**What to do**
Go through the data below and return each line where the string "based" appears.

───── Working data ─────

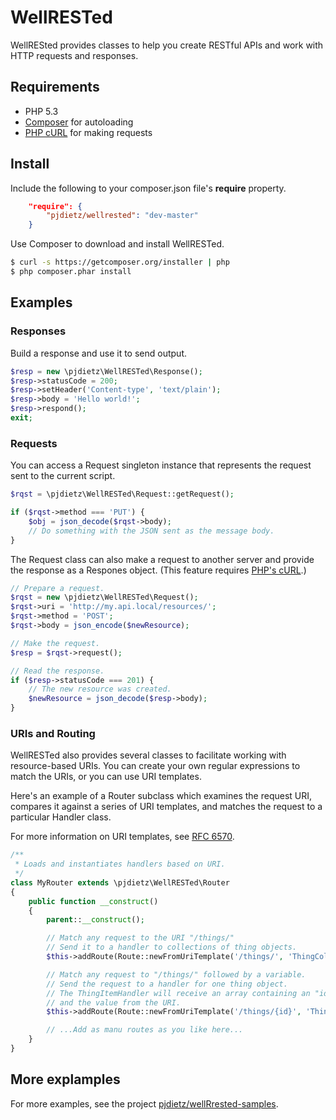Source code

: WellRESTed
==========

WellRESted provides classes to help you create RESTful APIs and work with HTTP requests and responses.



Requirements
------------

- PHP 5.3
- [Composer](http://getcomposer.org/) for autoloading
- [PHP cURL](http://php.net/manual/en/book.curl.php) for making requests



Install
-------

Include the following to your composer.json file's **require** property.

```json
    "require": {
        "pjdietz/wellrested": "dev-master"
    }
```

Use Composer to download and install WellRESTed.

```bash
$ curl -s https://getcomposer.org/installer | php
$ php composer.phar install
```


Examples
--------

### Responses

Build a response and use it to send output.

```php
$resp = new \pjdietz\WellRESTed\Response();
$resp->statusCode = 200;
$resp->setHeader('Content-type', 'text/plain');
$resp->body = 'Hello world!';
$resp->respond();
exit;
```

### Requests

You can access a Request singleton instance that represents the request sent to the current script.

```php
$rqst = \pjdietz\WellRESTed\Request::getRequest();

if ($rqst->method === 'PUT') {
    $obj = json_decode($rqst->body);
    // Do something with the JSON sent as the message body.
}
```

The Request class can also make a request to another server and provide the response as a Respones object. (This feature requires [PHP's cURL](http://php.net/manual/en/book.curl.php).)

```php
// Prepare a request.
$rqst = new \pjdietz\WellRESTed\Request();
$rqst->uri = 'http://my.api.local/resources/';
$rqst->method = 'POST';
$rqst->body = json_encode($newResource);

// Make the request.
$resp = $rqst->request();

// Read the response.
if ($resp->statusCode === 201) {
    // The new resource was created.
    $newResource = json_decode($resp->body);
}
```

### URIs and Routing

WellRESTed also provides several classes to facilitate working with resource-based URIs. You can create your own regular expressions to match the URIs, or you can use URI templates.

Here's an example of a Router subclass which examines the request URI, compares it against a series of URI templates, and matches the request to a particular Handler class.

For more information on URI templates, see [RFC 6570](http://tools.ietf.org/html/rfc6570).

```php
/**
 * Loads and instantiates handlers based on URI.
 */
class MyRouter extends \pjdietz\WellRESTed\Router
{
    public function __construct()
    {
        parent::__construct();

        // Match any request to the URI "/things/"
        // Send it to a handler to collections of thing objects.
        $this->addRoute(Route::newFromUriTemplate('/things/', 'ThingCollectionHandler'));

        // Match any request to "/things/" followed by a variable.
        // Send the request to a handler for one thing object.
        // The ThingItemHandler will receive an array containing an "id" key
        // and the value from the URI.
        $this->addRoute(Route::newFromUriTemplate('/things/{id}', 'ThingItemHandler'));

        // ...Add as manu routes as you like here...
    }
}

```

More explamples
---------------

For more examples, see the project [pjdietz/wellRrested-samples](https://github.com/pjdietz/wellrested-samples).

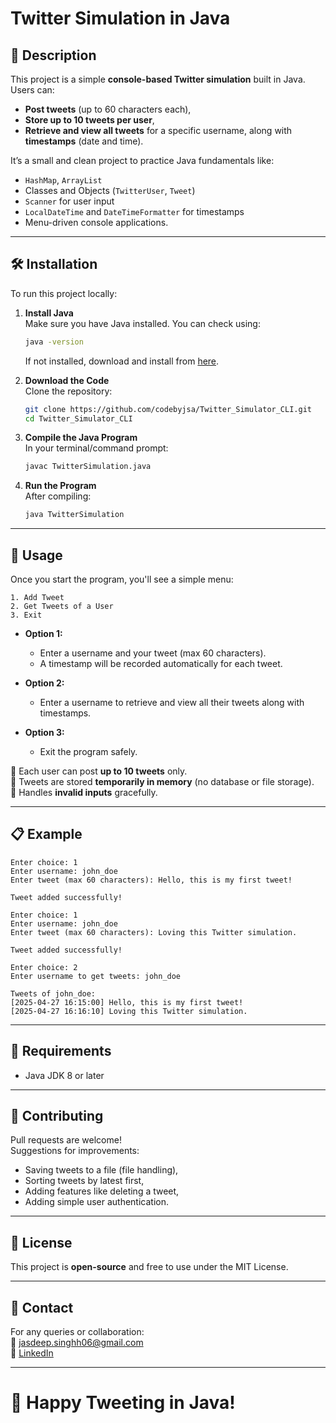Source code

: # Twitter Simulation in Java

## 📖 Description

This project is a simple **console-based Twitter simulation** built in Java.  
Users can:
- **Post tweets** (up to 60 characters each),
- **Store up to 10 tweets per user**,
- **Retrieve and view all tweets** for a specific username, along with **timestamps** (date and time).

It’s a small and clean project to practice Java fundamentals like:
- `HashMap`, `ArrayList`
- Classes and Objects (`TwitterUser`, `Tweet`)
- `Scanner` for user input
- `LocalDateTime` and `DateTimeFormatter` for timestamps
- Menu-driven console applications.

---

## 🛠 Installation

To run this project locally:

1. **Install Java**  
   Make sure you have Java installed. You can check using:
   ```bash
   java -version
   ```
   If not installed, download and install from [here](https://www.oracle.com/java/technologies/javase-downloads.html).

2. **Download the Code**  
   Clone the repository:
   ```bash
   git clone https://github.com/codebyjsa/Twitter_Simulator_CLI.git
   cd Twitter_Simulator_CLI
   ```

3. **Compile the Java Program**  
   In your terminal/command prompt:
   ```bash
   javac TwitterSimulation.java
   ```

4. **Run the Program**  
   After compiling:
   ```bash
   java TwitterSimulation
   ```

---

## 🚀 Usage

Once you start the program, you'll see a simple menu:

```
1. Add Tweet
2. Get Tweets of a User
3. Exit
```

- **Option 1:**  
  - Enter a username and your tweet (max 60 characters).  
  - A timestamp will be recorded automatically for each tweet.

- **Option 2:**  
  - Enter a username to retrieve and view all their tweets along with timestamps.

- **Option 3:**  
  - Exit the program safely.

🔹 Each user can post **up to 10 tweets** only.  
🔹 Tweets are stored **temporarily in memory** (no database or file storage).  
🔹 Handles **invalid inputs** gracefully.

---

## 📋 Example

```
Enter choice: 1
Enter username: john_doe
Enter tweet (max 60 characters): Hello, this is my first tweet!

Tweet added successfully!

Enter choice: 1
Enter username: john_doe
Enter tweet (max 60 characters): Loving this Twitter simulation.

Tweet added successfully!

Enter choice: 2
Enter username to get tweets: john_doe

Tweets of john_doe:
[2025-04-27 16:15:00] Hello, this is my first tweet!
[2025-04-27 16:16:10] Loving this Twitter simulation.
```

---

## 📜 Requirements

- Java JDK 8 or later

---

## 🙌 Contributing

Pull requests are welcome!  
Suggestions for improvements:
- Saving tweets to a file (file handling),
- Sorting tweets by latest first,
- Adding features like deleting a tweet,
- Adding simple user authentication.

---

## 📄 License

This project is **open-source** and free to use under the MIT License.

---

## 💬 Contact

For any queries or collaboration:  
📧 jasdeep.singhh06@gmail.com  
🔗 [LinkedIn](https://www.linkedin.com/in/jasdeep-singh-54ab0423a/)

---

# 🚀 Happy Tweeting in Java!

─────

**Solution to this task**
WellRESTed also provides several classes to facilitate working with resource-based URIs. You can create your own regular expressions to match the URIs, or you can use URI templates.
 * Loads and instantiates handlers based on URI.
This project is a simple **console-based Twitter simulation** built in Java.  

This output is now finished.